Emma had only caught a glance of the rest of the home as Kata rushed through it, so she took her time looking around the room where they were changing. For all intents and purposes, it looked like a bedroom of some sort. There was a wide, raised platform with a long, soft mattress, which Emma assumed served as a bed. Small tables on either side held up what Emma assumed were lamps. Across from the bed, a large section of the wall was bound by a rectangular frame of what seemed to be wood, but as far as Emma could tell, there was nothing within the frame. Just outside the frame to the right, a small glass-fronted panel was embedded into the wall. Sliding doors hid what Emma thought could be a closet, and a door led into another room. The doorknob, while similar to Earth doorknobs, was about half a foot higher than what Emma was used to.

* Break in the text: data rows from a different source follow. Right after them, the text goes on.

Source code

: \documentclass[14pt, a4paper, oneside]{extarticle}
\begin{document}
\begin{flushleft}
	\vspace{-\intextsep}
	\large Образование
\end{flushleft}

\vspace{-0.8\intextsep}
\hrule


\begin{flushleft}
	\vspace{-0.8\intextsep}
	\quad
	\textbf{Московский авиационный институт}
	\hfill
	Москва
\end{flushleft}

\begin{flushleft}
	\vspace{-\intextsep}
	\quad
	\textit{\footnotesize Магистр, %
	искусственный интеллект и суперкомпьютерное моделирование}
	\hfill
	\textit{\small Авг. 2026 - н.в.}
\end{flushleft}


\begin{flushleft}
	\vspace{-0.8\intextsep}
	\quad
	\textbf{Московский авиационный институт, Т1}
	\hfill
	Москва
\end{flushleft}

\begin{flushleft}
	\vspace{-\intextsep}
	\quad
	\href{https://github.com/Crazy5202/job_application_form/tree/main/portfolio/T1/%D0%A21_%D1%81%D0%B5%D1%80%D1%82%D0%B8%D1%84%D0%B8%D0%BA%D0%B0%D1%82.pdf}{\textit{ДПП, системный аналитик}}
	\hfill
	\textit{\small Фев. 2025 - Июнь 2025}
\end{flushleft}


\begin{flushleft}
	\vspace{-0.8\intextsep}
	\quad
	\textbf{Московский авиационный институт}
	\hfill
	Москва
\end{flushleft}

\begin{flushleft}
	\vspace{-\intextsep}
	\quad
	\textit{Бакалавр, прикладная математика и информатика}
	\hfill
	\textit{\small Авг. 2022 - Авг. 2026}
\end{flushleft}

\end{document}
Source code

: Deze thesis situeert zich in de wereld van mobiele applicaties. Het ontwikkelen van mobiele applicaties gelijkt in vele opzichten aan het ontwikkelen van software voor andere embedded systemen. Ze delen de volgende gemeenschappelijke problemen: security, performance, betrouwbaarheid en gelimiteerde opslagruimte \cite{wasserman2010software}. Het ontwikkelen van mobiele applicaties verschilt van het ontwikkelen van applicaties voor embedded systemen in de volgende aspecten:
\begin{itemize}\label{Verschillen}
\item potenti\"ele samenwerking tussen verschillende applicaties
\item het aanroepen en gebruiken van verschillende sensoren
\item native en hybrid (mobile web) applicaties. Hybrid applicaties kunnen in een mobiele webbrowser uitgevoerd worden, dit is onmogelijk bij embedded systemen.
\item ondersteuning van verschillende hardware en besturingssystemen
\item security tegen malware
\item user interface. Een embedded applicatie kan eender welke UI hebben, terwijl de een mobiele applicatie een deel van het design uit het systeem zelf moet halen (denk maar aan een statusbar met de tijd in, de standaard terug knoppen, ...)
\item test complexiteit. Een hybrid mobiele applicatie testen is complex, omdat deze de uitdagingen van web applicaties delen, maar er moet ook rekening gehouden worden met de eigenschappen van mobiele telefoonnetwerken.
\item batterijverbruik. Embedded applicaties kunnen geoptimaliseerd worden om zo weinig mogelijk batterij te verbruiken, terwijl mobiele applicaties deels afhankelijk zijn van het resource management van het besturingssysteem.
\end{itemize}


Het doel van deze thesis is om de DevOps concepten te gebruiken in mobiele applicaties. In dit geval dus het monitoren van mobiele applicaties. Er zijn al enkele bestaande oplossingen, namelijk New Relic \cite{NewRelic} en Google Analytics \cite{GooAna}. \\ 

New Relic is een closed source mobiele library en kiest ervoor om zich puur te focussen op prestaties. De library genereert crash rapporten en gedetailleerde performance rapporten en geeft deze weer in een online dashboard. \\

Kata pulled open a dresser drawer and tossed some dry clothes at the girls. “It won’t fit exactly, but it’s good enough,” she said. “Extra arms, it seems,” she said, unfurling from around her neck two extra sleeves on the shirt she was wearing, which Emma had at first thought were a scarf.
Emma held up the clothes Eve’s mother had given her. The soft, stretchy pants seemed normal, but, sure enough, her shirt also had four sleeves. It was dry, though, and that was all she cared about right now. She peeled off her wet clothes and put on the strange but warm garments with gratitude.